Orla Carty tells us why you should believe in the cliché.
We’ve all heard the clichés. Travel and find yourself, blah, blah, blah. We’re all aware that the place we live in is only a tiny portion of the world. I’ve lived in Galway since I was eight. Primary school, secondary school, university… it’s all been in this pocket of the West of Ireland. The same people that came over to play Bratz with me now sit a few rows down while I study for my degree. Last year, after I heard that I was unable to travel abroad with my course as I’d been planning to, I started to feel trapped in this bubble. Apart from tourists, there’s no one I could meet here that doesn’t know my cousin, or my brother, or my neighbour, or the girl who gives me notes when I miss my seminar. I knew I needed an out – even just for a while.
 
I spent almost two months away over summer, which, in the grand scheme of things, isn’t long really. I frist went to Benicassim festival with my friends, then onto Lisbon, Portugal, by myself to work in a hostel.
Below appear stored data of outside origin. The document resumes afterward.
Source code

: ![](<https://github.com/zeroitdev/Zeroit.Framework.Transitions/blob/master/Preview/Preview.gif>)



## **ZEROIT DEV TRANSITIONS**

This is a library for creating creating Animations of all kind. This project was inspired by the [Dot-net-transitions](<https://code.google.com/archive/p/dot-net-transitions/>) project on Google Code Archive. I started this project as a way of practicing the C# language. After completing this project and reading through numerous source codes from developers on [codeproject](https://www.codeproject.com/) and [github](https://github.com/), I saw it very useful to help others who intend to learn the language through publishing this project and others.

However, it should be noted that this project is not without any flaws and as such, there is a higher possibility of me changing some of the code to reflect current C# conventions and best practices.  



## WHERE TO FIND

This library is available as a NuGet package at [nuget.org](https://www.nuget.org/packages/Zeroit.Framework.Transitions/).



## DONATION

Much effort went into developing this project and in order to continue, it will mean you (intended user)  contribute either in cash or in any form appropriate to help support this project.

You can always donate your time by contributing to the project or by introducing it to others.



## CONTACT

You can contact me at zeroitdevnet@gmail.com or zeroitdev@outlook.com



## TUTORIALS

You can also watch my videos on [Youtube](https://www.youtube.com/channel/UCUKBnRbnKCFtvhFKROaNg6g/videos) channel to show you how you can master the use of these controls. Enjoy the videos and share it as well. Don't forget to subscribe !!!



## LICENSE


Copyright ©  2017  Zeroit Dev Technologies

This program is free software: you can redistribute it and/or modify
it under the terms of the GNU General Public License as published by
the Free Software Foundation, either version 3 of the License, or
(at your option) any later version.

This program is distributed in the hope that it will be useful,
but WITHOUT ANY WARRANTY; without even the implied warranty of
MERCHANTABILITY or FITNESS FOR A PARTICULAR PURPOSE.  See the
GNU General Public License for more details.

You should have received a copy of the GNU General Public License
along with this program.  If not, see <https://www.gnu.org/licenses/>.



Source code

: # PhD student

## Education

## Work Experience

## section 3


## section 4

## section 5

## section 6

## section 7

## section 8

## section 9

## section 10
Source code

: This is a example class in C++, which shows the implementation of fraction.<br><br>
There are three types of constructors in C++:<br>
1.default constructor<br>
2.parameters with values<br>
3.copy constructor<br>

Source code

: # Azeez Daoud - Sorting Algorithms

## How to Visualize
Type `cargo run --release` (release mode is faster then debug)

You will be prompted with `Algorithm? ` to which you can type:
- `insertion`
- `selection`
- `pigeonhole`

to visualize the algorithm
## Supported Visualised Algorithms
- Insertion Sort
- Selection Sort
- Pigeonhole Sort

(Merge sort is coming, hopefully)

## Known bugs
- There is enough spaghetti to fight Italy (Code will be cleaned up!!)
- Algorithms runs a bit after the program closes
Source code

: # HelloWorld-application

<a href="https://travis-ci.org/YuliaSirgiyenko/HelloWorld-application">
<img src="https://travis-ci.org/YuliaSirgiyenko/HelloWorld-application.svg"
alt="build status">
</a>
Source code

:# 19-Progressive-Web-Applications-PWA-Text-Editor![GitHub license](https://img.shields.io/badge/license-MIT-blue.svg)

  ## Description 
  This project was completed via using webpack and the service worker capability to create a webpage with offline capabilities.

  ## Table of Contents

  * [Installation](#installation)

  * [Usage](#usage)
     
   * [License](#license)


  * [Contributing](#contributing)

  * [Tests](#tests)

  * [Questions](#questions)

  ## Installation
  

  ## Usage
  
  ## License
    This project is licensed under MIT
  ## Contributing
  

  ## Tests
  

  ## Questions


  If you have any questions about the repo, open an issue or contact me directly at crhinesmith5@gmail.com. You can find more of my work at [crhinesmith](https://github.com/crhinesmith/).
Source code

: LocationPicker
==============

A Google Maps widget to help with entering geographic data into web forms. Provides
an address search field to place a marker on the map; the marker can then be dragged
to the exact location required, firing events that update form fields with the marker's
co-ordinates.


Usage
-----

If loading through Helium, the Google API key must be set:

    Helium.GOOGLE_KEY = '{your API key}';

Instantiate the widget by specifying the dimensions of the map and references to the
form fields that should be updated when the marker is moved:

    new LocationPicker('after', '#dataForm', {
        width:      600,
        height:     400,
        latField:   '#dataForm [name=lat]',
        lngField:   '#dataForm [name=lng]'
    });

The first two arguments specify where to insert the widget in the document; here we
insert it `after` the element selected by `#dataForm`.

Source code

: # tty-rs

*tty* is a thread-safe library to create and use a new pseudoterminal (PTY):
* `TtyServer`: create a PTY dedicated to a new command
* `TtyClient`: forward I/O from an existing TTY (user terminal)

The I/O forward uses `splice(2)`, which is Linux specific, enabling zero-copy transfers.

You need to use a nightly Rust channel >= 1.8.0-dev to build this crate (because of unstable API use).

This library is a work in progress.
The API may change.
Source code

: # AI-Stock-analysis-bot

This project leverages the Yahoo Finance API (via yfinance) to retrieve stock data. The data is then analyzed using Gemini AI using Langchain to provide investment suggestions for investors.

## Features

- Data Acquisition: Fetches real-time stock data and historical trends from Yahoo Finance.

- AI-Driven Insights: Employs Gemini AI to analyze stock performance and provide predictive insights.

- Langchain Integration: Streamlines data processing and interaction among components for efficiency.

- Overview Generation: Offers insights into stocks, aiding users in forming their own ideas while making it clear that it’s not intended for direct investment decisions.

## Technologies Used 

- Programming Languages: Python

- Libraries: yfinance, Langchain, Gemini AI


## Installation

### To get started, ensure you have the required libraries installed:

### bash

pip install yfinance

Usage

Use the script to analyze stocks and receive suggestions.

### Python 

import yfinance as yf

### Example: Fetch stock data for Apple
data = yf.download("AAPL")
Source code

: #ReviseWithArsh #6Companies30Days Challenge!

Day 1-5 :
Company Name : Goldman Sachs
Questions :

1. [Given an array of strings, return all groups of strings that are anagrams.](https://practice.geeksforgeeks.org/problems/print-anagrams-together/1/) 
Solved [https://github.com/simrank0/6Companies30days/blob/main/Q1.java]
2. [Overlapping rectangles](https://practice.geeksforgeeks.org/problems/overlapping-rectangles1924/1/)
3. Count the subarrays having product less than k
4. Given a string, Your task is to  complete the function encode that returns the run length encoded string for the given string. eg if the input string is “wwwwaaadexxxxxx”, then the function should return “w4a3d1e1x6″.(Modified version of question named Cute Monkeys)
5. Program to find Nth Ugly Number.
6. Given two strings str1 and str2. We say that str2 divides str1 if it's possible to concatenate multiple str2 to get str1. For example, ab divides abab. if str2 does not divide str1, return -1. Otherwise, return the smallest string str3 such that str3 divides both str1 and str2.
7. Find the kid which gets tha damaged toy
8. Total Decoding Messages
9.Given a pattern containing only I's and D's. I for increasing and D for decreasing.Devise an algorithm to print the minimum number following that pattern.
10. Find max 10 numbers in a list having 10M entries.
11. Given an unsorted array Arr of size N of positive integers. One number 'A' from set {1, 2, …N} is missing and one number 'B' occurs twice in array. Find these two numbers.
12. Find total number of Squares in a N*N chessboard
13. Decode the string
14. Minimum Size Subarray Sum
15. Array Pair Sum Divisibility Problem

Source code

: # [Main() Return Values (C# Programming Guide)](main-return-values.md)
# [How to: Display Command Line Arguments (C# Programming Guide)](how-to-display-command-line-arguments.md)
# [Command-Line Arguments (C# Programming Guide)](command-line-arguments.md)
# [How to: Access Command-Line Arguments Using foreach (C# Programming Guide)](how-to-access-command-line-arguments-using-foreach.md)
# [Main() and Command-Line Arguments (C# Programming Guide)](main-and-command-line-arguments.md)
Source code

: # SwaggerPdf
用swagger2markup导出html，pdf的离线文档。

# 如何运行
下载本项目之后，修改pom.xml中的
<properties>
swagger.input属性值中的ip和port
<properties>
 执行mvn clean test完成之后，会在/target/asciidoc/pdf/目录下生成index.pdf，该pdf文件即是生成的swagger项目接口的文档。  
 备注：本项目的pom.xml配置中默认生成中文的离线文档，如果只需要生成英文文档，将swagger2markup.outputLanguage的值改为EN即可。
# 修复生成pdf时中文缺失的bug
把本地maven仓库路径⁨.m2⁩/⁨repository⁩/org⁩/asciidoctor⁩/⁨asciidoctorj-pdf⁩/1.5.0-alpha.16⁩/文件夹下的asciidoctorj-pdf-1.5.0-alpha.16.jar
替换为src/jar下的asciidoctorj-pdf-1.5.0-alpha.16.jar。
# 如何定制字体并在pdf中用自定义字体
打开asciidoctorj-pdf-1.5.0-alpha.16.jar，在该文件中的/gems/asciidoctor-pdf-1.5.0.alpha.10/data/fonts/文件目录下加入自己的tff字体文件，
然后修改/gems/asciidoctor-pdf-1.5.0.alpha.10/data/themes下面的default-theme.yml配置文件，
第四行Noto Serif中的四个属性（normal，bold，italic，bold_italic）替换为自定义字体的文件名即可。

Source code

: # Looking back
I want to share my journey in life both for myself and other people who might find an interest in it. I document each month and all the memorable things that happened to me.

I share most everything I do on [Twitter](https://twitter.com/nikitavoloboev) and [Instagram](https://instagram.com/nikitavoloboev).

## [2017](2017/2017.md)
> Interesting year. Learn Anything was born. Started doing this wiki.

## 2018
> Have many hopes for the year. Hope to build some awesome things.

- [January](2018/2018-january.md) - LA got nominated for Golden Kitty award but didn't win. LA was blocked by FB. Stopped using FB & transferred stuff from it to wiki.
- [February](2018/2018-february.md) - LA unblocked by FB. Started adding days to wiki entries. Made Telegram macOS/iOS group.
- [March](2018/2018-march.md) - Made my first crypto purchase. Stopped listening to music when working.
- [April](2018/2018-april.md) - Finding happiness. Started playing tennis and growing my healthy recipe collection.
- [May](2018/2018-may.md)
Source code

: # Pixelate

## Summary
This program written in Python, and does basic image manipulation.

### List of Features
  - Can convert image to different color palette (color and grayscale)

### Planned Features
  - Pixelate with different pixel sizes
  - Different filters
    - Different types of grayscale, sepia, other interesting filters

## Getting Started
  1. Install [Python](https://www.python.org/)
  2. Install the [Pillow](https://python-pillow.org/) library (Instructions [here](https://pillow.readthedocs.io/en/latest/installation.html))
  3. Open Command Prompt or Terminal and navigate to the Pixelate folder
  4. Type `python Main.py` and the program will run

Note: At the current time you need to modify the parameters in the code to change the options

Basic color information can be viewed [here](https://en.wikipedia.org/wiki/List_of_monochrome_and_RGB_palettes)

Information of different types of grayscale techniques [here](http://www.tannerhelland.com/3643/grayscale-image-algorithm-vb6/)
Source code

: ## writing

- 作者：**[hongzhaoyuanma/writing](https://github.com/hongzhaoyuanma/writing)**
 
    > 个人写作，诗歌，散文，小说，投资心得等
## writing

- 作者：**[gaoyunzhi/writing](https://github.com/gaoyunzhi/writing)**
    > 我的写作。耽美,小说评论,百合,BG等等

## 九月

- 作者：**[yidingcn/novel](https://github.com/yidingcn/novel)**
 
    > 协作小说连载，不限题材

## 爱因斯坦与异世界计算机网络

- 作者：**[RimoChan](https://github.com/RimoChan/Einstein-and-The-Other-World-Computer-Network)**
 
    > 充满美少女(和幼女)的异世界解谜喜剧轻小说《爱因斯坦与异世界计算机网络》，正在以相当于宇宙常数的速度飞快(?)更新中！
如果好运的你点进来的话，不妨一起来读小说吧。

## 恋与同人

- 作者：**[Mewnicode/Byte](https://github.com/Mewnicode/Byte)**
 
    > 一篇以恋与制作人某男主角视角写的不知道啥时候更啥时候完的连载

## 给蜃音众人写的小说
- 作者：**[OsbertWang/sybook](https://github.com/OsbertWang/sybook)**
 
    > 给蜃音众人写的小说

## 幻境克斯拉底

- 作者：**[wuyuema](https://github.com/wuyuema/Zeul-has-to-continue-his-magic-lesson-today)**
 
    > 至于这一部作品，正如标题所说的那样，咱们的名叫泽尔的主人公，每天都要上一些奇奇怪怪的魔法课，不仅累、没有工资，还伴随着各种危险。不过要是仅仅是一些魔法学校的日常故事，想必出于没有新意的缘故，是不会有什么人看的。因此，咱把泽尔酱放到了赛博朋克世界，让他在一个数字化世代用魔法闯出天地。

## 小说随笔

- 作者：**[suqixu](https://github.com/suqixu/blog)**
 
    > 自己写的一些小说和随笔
Still new to being away, I went with crutches, in that I’d already stayed in the exact place I would be working a year before, and I went to Beni first so that I could look forward to that in the lead-up before going.
 
I thought I would feel refreshed from the experience. I would meet new people who knew nothing about me. I’d heard all the regular things; that you meet people who change your life and perception, and I wanted that too – but I don’t think I really expected to get it. Mainly, I just looked forward to some sun.
 
Cutting yourself off from your regular life is the strangest thing. The friends I’d had for years, who I hadn’t realised I’d leaned on so much, suddenly left my back bare. When I was thrust into a new work environment I didn’t have my parents to ask about how I should approach certain situations. When something bad happened I wasn’t able to hide away in my bedroom, reading my books or watching Netflix. Depending on where you travel and who you go with, you may be able to do some of these things - but not in my case. Somehow, I was surrounded by people – working and living with the same ten, meeting almost fifty new tourists a day – but also completely alone. There were days when this overwhelmed me, especially at the start. Everyone seemed so much older than me – funnier, more confident, louder, and more mature. Irish people are so subtle in how we behave. Everything was heightened and intense, and I didn’t know how I would keep up with it.
 
But I didn’t have to. What I realised as time went on was that everyone felt as insecure as I did at first. I found a place amongst the craziness, where I could be the same person I always am, but more confident. I found that I had as loud a voice as any of the others and that I deserved to sit among them. They didn’t care about any of my differences, and I found myself embracing them.
 
In short, I’ve never felt so relaxed as I did in those six weeks. Life as an Irish student can be stressful, full of insecurities and overthinking. There, I was free. 
 
Coming back didn’t get rid of these qualities. The numbing freedom definitely ebbed away, and real life kicked in. But the parts of me that developed abroad haven’t left either. I have more of a backbone than before. I can let drama fly above me without getting involved. I don’t even get FOMO anymore. Sometimes I feel myself fading, going back to the way I was, but when I think about that time I snap right back.
 
Travelling completely changed my way of thinking, and being. I can’t recommend it enough to anyone. I certainly plan on taking proper road-trips and actually going to different continents. I can’t emphasise how important I think it is take the opportunity to do it while you’re young. Not only does it allow you the time to do it, before life gets you settled with a career and a family. It also enables you to capture ways that can uplift you as a person, and carry them through life. I really believe it makes you both happier and wiser.